De ma grand-mère j’ai :
Un prénom russe
Une comptine qui me trotte dans la tête qu’on lui a apprise quand elle était petite et dont il ne reste que des sons sans cohérence qui riment « droni, alexedroni, alexedroni limpaponi »
Une chaîne achetée à Jérusalem en 1969 que je porte aujourd’hui – elle s’y est accrochée de toutes ses forces quand des voleurs de rue ont essayé de la lui arracher
La superstition de souffler régulièrement Pfeu pfeu pfeu pour éloigner le mauvais oeil
La patience et la résignation face à certains caractères
Une croyance immuable que les choses iront pour le mieux
Un sionisme discret parce que « Si nous ne défendons pas Israël, qui le fera pour nous? »
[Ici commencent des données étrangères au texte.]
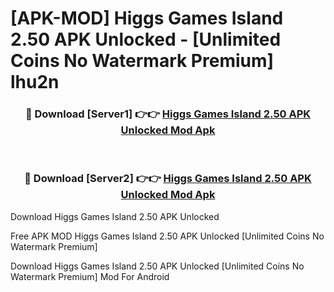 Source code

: # [APK-MOD] Higgs Games Island 2.50 APK Unlocked - [Unlimited Coins No Watermark Premium] lhu2n



<div align="center">
<h3>🔴 Download [Server1] 👉👉 <a href="https://momento.my/?title=Higgs_Games_Island_2.50_APK_Unlocked">Higgs Games Island 2.50 APK Unlocked Mod Apk</a></h3><br>

<h3>🔴 Download [Server2] 👉👉 <a href="https://momento.my/?title=Higgs_Games_Island_2.50_APK_Unlocked">Higgs Games Island 2.50 APK Unlocked Mod Apk</a></h3>
</div>



Download Higgs Games Island 2.50 APK Unlocked 

Free APK MOD Higgs Games Island 2.50 APK Unlocked [Unlimited Coins No Watermark Premium]

Download Higgs Games Island 2.50 APK Unlocked [Unlimited Coins No Watermark Premium] Mod For Android

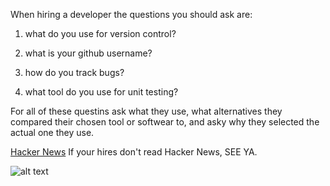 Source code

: When hiring a developer the questions you should ask are: 

1) what do you use for version control?

2) what is your github username?

3) how do you track bugs?

4) what tool do you use for unit testing?

For all of these questins ask what they use, what alternatives they compared their chosen tool or softwear to, and asky why they selected the actual one they  use. 

[Hacker News](https://news.ycombinator.com/)
If your hires don't read Hacker News, SEE YA.

![alt text](http://media2.giphy.com/media/ONlJ1OJcGyru/giphy.gif "Work")
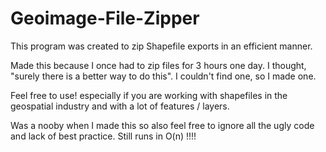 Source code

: # Geoimage-File-Zipper

This program was created to zip Shapefile exports in an efficient manner.

Made this because I once had to zip files for 3 hours one day. I thought, "surely there is a better way to do this". I couldn't find one, so I made one.

Feel free to use! especially if you are working with shapefiles in the geospatial industry and with a lot of features / layers.

Was a nooby when I made this so also feel free to ignore all the ugly code and lack of best practice. Still runs in O(n) !!!!

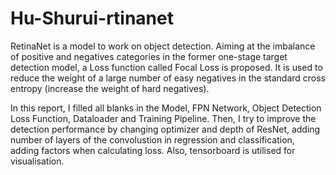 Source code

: # Hu-Shurui-rtinanet
RetinaNet is a model to work on object detection. Aiming at the imbalance of positive and negatives categories in the former one-stage target detection model, a Loss function called Focal Loss is proposed. It is used to reduce the weight of a large number of easy negatives in the standard cross entropy (increase the weight of hard negatives).

In this report, I filled all blanks in the Model, FPN Network, Object Detection Loss Function, Dataloader and Training Pipeline. Then, I try to improve the detection performance by changing optimizer and depth of ResNet, adding number of layers of the convolustion in regression and classification, adding factors when calculating loss. Also, tensorboard is utilised for visualisation.
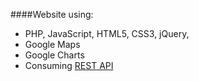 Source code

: ####Website using:
* PHP, JavaScript, HTML5, CSS3, jQuery,
* Google Maps
* Google Charts
* Consuming [REST API](https://github.com/denjai/TU-Info/tree/master/api)
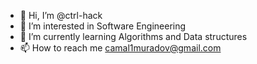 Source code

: - 👋 Hi, I’m @ctrl-hack
- 👀 I’m interested in Software Engineering
- 🌱 I’m currently learning Algorithms and Data structures
- 📫 How to reach me camal1muradov@gmail.com

<!---
ctrl-hack/ctrl-hack is a ✨ special ✨ repository because its `README.md` (this file) appears on your GitHub profile.
You can click the Preview link to take a look at your changes.
--->
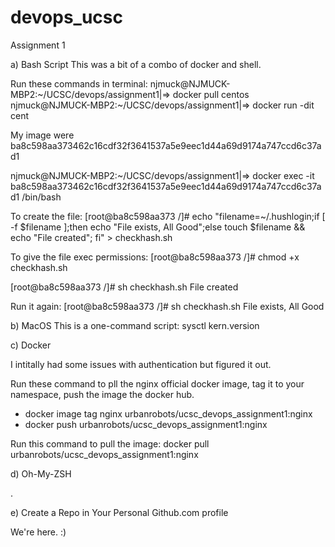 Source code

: # devops_ucsc
Assignment 1

a) Bash Script
This was a bit of a combo of docker and shell.

Run these commands in terminal:
njmuck@NJMUCK-MBP2:~/UCSC/devops/assignment1|⇒  docker pull centos
njmuck@NJMUCK-MBP2:~/UCSC/devops/assignment1|⇒  docker run -dit cent

My image were ba8c598aa373462c16cdf32f3641537a5e9eec1d44a69d9174a747ccd6c37ad1

njmuck@NJMUCK-MBP2:~/UCSC/devops/assignment1|⇒  docker exec -it ba8c598aa373462c16cdf32f3641537a5e9eec1d44a69d9174a747ccd6c37ad1 /bin/bash

To create the file:
[root@ba8c598aa373 /]# echo "filename=~/.hushlogin;if [ -f $filename ];then echo "File exists, All Good";else touch $filename && echo "File created"; fi" > checkhash.sh

To give the file exec permissions:
[root@ba8c598aa373 /]# chmod +x checkhash.sh

[root@ba8c598aa373 /]# sh checkhash.sh
File created

Run it again:
[root@ba8c598aa373 /]# sh checkhash.sh
File exists, All Good

b) MacOS
This is a one-command script:
sysctl kern.version


c) Docker

I intitally had some issues with authentication but figured it out.

Run these command to pll the nginx official docker image, tag it to your namespace, push the image the docker hub.
* docker image tag nginx urbanrobots/ucsc_devops_assignment1:nginx
* docker push urbanrobots/ucsc_devops_assignment1:nginx

Run this command to pull the image:
docker pull urbanrobots/ucsc_devops_assignment1:nginx

d) Oh-My-ZSH

.

e)  Create a Repo in Your Personal Github.com profile

We're here. :)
La réutilisation des sachets de thé car on aime toutes les deux le thé peu infusé
La peur du manque qui me fait emmagasiner des boîtes de conserves et empiler des tupperwares avec une angoisse étrange qui ne m’appartient pas
Des fossettes et des reflets roux, l’été
L’excitation du jeu
Les livres qui forment des piles instables partout où je vis
La passion des histoires de vie
Une tendance à stocker les graisses, dont l’utilité morphologique s’est pourtant perdue depuis les hivers soviétiques
Un plaisir à l’ordre
Des bonbons dans les poches
La saisie systématique des choses gratuites dans les hôtels
L’observation des voisins de table au restaurant
Des rivières d’anecdotes sur ma mère aux petites mains, mon oncle qui est tombé dans la neige quand il était bébé, une promenade en barque pour cueillir des feuilles – des souvenirs de vies que je n’ai pas vécues
Des conseils et des reproches
Des inquiétudes
Les amitiés éternelles
La rancœur et parfois la colère
Le désir immense d’être aimée
Une propension à la susceptibilité
Des expressions en polonais et en yiddish
L’espoir de l’amour, et l’origine du regard amoureux que je pose sur Nico
La fierté des origines
Une bonne étoile qui brille (pfeu, pfeu, pfeu)
Le manque
Tant de choses qui sont parties avec elle il y a 5 ans maintenant, et d’autres qui sont restées. Et je me souviens de son poids sur mon bras quand elle marchait en s’appuyant sur moi, un bon poids moelleux, lourd, qui est devenu plus léger.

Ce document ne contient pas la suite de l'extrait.